Records shown »
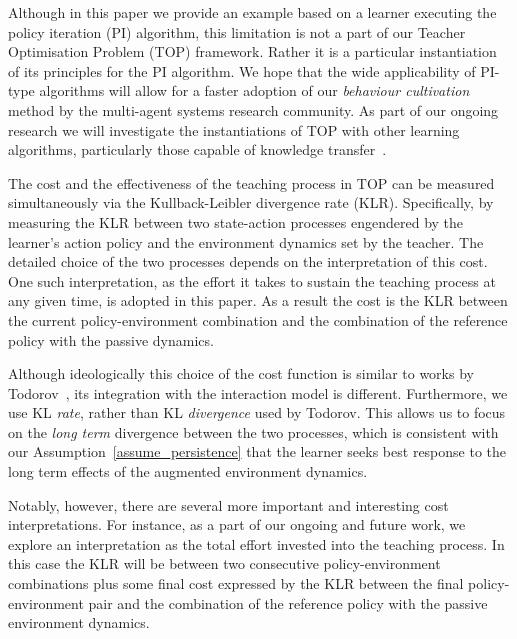 
Although in this paper we provide an example based on a learner
executing the policy iteration (PI) algorithm, this limitation is not
a part of our Teacher Optimisation Problem (TOP) framework. Rather it
is a particular instantiation of its principles for the PI
algorithm. We hope that the wide applicability of PI-type algorithms
will allow for a faster adoption of our {\em behaviour cultivation}
method by the multi-agent systems research community. As part of our
ongoing research we will investigate the instantiations of TOP with
other learning algorithms, particularly those capable of knowledge
transfer~\cite{taylor_stone_2009,taylor_PhD_2008}.

The cost and the effectiveness of the teaching process in TOP can be
measured simultaneously via the Kullback-Leibler divergence rate
(KLR). Specifically, by measuring the KLR between two state-action
processes engendered by the learner's action policy and the
environment dynamics set by the teacher. The detailed choice of the
two processes depends on the interpretation of this cost. One such
interpretation, as the effort it takes to sustain the teaching process
at any given time, is adopted in this paper. As a result the cost is
the KLR between the current policy-environment combination and the
combination of the reference policy with the passive dynamics.

Although ideologically this choice of the cost function is similar to
works by
Todorov~\cite{todorov_2009_framework,todorov_2009_framework_sup}, its
integration with the interaction model is different. Furthermore, we
use KL {\em rate}, rather than KL {\em divergence} used by
Todorov. This allows us to focus on the {\em long term} divergence
between the two processes, which is consistent with our
Assumption~\ref{assume_persistence} that the learner seeks best
response to the long term effects of the augmented environment
dynamics.

Notably, however, there are several more important and interesting
cost interpretations. For instance, as a part of our ongoing and
future work, we explore an interpretation as the total effort invested
into the teaching process. In this case the KLR will be between two
consecutive policy-environment combinations plus some final cost
expressed by the KLR between the final policy-environment pair and the
combination of the reference policy with the passive environment
dynamics.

Assignment » Copy task for the entries above: every line with the string "rate".

Result »
measured simultaneously via the Kullback-Leibler divergence rate
use KL {\em rate}, rather than KL {\em divergence} used by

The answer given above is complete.